Extracted material
● ● ● ● ●

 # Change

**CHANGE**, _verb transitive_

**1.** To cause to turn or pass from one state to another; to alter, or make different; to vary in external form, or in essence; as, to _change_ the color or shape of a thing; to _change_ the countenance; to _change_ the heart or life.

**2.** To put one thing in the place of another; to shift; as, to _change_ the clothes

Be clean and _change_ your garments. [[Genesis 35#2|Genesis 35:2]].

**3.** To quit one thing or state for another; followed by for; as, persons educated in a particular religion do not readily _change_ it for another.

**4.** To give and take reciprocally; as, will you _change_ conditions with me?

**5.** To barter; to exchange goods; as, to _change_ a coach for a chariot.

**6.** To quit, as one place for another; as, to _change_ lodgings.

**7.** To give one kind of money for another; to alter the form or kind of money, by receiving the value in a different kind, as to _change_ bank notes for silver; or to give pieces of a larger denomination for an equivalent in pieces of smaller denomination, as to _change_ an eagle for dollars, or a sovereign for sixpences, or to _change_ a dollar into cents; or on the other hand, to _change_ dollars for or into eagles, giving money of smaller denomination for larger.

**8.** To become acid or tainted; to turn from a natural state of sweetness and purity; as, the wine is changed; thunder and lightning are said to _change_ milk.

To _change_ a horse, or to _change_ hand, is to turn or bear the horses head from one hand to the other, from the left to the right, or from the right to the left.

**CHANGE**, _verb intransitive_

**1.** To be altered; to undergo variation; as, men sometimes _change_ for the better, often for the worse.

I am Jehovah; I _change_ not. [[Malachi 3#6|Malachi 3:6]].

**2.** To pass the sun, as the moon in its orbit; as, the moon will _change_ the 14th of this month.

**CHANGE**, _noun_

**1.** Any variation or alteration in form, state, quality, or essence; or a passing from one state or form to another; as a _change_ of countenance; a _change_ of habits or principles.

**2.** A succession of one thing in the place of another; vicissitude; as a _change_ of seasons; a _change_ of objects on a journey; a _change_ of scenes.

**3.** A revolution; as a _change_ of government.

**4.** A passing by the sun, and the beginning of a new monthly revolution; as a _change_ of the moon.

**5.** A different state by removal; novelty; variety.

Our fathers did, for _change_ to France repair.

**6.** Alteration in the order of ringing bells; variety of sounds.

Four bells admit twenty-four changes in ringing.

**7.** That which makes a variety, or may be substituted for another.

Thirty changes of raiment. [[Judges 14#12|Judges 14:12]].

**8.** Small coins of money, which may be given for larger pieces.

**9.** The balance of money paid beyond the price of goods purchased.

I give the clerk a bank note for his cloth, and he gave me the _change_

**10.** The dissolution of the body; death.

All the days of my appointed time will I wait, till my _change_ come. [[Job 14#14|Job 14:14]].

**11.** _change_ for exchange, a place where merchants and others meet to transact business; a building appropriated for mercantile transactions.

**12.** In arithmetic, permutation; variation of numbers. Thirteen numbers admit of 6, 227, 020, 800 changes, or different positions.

● ● ● ● ●

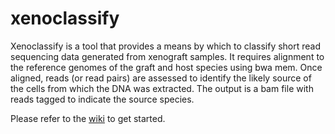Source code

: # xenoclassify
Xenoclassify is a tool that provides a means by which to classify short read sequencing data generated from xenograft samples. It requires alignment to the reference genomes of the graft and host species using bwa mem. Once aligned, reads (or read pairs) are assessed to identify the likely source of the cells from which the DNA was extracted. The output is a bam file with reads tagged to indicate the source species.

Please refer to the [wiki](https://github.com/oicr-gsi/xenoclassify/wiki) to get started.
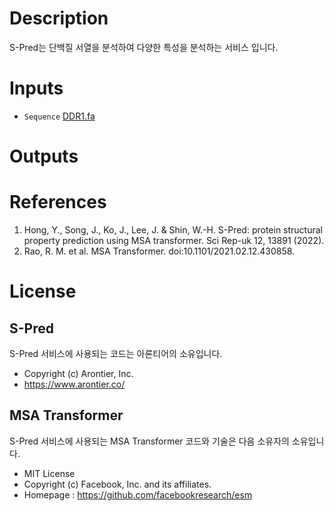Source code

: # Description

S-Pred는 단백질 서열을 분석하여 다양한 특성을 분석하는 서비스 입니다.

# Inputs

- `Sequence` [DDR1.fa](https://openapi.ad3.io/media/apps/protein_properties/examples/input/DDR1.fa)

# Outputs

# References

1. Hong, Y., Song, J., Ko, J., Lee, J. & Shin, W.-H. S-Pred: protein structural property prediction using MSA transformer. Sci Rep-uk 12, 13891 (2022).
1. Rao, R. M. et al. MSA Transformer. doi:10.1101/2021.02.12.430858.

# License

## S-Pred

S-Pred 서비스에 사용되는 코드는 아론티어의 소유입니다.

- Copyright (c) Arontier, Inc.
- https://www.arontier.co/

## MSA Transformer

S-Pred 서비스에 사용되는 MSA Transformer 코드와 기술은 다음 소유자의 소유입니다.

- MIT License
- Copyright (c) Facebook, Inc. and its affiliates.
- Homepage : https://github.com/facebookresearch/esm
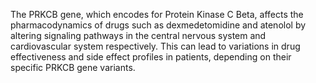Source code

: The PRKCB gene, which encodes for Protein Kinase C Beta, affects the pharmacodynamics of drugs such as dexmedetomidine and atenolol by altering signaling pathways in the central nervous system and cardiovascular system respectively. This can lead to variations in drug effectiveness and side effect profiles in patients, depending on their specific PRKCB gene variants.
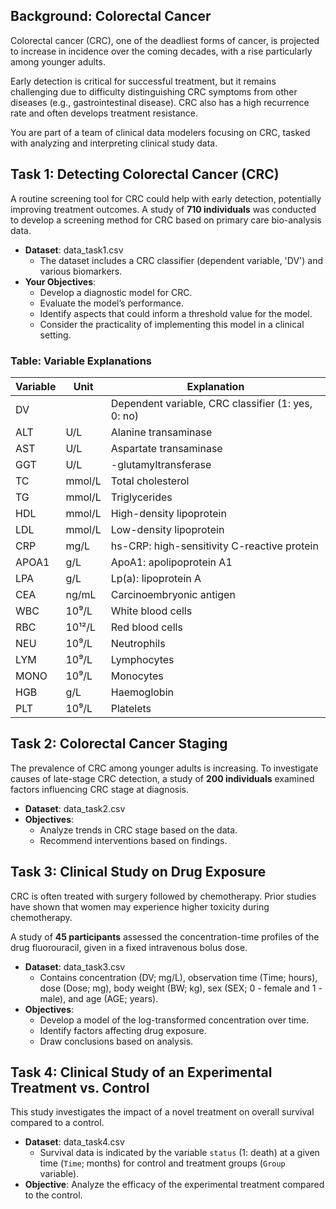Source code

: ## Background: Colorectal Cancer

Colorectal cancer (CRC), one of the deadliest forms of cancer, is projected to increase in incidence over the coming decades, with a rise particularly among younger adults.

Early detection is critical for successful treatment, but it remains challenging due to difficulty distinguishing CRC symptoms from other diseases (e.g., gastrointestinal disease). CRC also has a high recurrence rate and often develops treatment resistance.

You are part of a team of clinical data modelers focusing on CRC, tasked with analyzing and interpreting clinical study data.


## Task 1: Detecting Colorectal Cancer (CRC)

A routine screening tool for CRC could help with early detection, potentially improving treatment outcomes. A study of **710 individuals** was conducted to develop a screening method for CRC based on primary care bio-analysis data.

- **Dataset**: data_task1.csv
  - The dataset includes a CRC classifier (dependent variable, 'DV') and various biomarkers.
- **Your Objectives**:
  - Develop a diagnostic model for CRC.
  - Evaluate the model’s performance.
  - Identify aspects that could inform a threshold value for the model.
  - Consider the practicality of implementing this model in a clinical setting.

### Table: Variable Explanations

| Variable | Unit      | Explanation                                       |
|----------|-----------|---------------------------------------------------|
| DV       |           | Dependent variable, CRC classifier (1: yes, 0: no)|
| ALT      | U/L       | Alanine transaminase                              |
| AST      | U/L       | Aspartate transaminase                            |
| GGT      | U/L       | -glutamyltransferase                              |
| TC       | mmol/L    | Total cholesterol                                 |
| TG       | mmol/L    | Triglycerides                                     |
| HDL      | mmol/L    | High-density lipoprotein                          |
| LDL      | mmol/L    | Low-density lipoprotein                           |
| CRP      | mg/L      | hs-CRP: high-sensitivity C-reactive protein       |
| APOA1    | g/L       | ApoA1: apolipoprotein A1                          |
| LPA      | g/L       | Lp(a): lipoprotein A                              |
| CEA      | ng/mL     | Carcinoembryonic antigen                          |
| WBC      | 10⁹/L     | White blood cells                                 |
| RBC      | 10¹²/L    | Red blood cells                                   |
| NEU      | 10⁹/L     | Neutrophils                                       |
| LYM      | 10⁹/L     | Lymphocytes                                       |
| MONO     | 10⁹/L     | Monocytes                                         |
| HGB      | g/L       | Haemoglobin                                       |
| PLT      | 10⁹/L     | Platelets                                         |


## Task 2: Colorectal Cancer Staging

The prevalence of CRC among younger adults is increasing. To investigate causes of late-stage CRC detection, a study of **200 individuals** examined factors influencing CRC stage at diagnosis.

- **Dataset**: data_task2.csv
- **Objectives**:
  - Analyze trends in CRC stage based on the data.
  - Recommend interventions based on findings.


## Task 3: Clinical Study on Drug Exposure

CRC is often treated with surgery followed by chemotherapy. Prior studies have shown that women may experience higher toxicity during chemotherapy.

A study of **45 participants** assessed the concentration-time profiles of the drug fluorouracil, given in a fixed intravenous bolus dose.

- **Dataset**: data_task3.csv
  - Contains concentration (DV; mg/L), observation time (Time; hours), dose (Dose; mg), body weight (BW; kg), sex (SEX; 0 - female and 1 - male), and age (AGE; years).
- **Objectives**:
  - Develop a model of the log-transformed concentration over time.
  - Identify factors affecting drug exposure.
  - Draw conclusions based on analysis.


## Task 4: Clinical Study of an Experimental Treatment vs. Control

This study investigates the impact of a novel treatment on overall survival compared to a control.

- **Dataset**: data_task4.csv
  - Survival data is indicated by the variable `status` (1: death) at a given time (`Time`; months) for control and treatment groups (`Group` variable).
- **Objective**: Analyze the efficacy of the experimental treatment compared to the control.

● ● ● ● ●

Work request
Extract all lines from the material above that include the word "소유입니다".

Answer
S-Pred 서비스에 사용되는 코드는 아론티어의 소유입니다.
S-Pred 서비스에 사용되는 MSA Transformer 코드와 기술은 다음 소유자의 소유입니다.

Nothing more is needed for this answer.